#### SUPPLIED DATA
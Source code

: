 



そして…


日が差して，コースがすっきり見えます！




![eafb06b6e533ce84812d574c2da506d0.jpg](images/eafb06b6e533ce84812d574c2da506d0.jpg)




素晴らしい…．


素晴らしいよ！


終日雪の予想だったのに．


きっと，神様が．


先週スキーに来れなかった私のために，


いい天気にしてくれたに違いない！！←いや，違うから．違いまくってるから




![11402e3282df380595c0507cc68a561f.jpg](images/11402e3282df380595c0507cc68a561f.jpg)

---

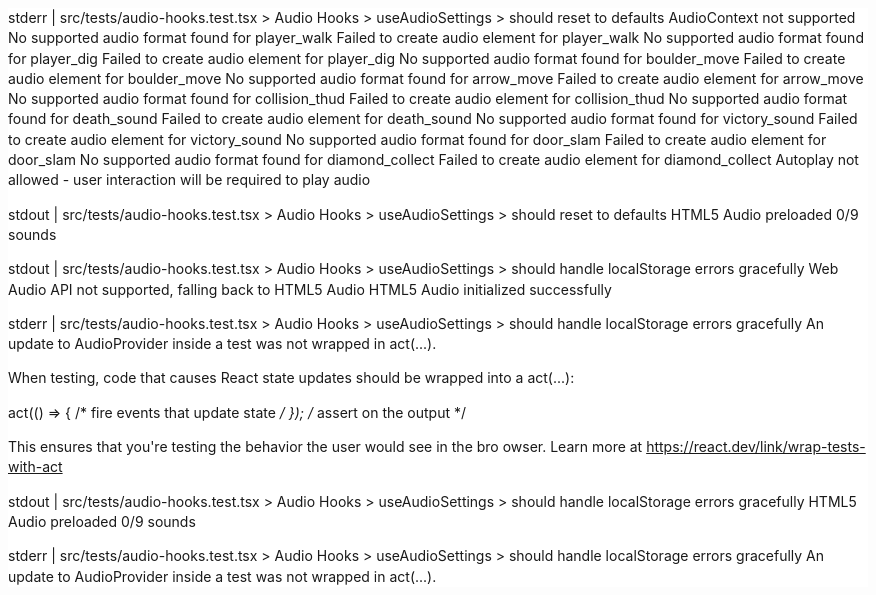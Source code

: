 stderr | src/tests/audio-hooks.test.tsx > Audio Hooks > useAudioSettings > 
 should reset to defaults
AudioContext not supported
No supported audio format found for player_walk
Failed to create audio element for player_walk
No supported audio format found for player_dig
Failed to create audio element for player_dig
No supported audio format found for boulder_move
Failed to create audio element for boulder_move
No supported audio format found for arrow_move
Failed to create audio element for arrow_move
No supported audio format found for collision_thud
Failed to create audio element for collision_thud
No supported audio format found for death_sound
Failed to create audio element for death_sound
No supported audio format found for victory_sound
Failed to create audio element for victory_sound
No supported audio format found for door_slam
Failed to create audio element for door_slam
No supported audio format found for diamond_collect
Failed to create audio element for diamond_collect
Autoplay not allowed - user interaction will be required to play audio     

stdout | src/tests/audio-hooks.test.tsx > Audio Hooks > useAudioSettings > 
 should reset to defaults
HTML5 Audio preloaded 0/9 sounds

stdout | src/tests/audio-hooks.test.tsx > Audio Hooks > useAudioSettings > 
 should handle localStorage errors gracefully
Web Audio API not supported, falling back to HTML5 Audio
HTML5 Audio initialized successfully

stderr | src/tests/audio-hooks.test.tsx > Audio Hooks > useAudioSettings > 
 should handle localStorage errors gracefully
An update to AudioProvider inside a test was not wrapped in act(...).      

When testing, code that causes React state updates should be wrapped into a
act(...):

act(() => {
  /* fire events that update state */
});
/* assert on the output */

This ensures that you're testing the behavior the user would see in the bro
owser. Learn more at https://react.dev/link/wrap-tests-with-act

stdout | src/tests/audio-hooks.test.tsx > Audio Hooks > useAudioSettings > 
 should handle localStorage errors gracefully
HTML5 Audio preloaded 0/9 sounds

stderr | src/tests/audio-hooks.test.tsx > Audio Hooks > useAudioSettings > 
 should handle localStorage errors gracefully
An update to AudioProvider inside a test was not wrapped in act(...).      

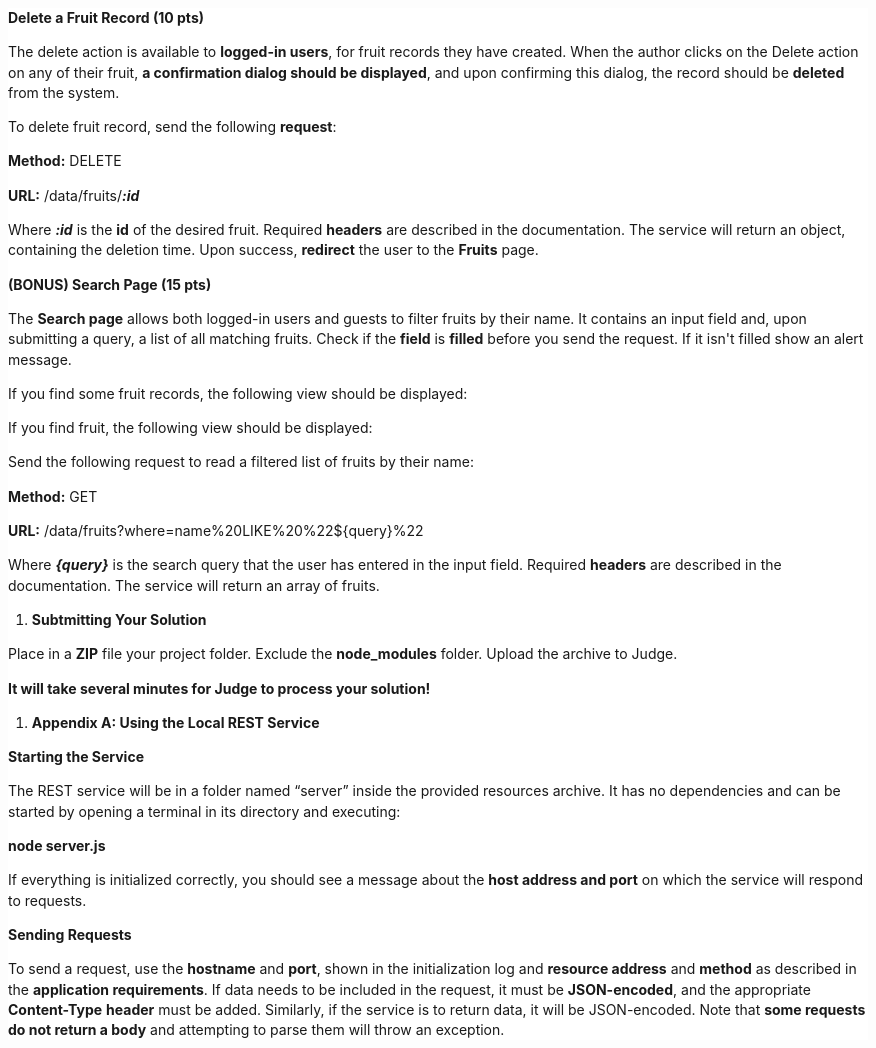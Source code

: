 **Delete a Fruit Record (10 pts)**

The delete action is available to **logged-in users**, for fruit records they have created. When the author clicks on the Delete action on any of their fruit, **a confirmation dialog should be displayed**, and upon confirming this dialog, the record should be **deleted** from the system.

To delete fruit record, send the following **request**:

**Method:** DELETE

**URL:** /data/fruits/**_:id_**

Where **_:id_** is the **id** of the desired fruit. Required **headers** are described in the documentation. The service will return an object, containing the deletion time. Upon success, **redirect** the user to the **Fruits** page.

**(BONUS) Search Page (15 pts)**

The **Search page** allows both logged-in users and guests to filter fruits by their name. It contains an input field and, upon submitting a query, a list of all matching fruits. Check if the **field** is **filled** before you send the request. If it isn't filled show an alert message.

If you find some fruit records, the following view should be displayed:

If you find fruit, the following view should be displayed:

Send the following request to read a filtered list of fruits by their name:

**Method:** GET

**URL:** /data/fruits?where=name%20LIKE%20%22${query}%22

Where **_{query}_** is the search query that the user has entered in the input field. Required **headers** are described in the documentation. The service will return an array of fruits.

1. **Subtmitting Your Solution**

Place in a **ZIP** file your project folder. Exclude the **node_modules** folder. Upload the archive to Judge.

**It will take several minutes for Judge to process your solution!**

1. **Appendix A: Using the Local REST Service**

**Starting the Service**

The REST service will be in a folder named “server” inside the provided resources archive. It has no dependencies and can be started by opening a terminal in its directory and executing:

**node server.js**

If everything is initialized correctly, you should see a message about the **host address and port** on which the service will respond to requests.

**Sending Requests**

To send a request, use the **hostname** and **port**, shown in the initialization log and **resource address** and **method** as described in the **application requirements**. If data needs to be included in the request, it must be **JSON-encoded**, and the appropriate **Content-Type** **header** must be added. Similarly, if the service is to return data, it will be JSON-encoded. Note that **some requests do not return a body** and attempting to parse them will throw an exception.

---

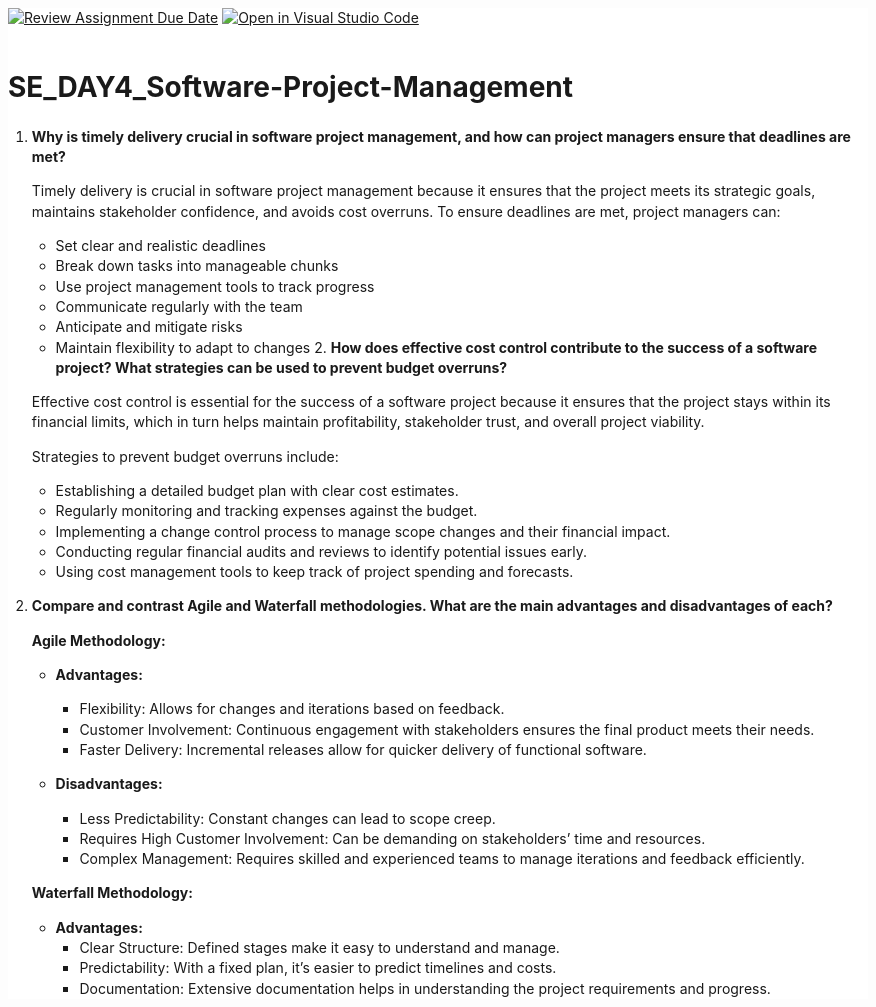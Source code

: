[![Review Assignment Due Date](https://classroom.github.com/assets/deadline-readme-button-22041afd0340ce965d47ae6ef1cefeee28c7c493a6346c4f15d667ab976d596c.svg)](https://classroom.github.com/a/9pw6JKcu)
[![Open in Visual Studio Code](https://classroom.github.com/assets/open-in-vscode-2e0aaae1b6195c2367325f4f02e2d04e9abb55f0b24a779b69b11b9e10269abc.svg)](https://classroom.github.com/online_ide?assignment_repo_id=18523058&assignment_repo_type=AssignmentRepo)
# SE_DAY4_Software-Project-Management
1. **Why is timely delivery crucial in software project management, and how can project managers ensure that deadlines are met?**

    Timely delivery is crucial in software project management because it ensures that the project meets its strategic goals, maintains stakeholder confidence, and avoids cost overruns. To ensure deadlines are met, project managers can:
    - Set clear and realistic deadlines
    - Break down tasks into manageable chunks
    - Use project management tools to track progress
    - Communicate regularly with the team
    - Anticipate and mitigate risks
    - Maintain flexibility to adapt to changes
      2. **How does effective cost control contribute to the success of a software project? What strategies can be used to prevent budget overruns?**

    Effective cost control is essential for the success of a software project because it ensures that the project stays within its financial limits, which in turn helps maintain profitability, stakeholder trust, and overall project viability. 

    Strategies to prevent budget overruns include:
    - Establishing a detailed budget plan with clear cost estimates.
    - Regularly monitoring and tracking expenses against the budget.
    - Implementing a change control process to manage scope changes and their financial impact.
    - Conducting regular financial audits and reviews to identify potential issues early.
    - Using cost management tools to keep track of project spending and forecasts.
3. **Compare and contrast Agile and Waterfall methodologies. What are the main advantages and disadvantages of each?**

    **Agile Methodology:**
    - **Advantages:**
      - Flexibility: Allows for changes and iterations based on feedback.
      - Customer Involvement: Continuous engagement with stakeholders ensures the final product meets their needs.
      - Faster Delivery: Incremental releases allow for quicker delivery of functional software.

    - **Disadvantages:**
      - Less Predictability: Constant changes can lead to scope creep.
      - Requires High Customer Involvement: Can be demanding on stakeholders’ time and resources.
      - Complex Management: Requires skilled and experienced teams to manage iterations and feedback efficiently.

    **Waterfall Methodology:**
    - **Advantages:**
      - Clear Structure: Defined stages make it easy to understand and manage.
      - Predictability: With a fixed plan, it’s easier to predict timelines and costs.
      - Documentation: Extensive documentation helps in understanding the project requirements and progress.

#### WORK TO COMPLETE
The result should be every line that contains "Failed", copied from the entries.

#### RESPONSE TO THIS EXERCISE
Failed to create audio element for player_walk
Failed to create audio element for player_dig
Failed to create audio element for boulder_move
Failed to create audio element for arrow_move
Failed to create audio element for collision_thud
Failed to create audio element for death_sound
Failed to create audio element for victory_sound
Failed to create audio element for door_slam
Failed to create audio element for diamond_collect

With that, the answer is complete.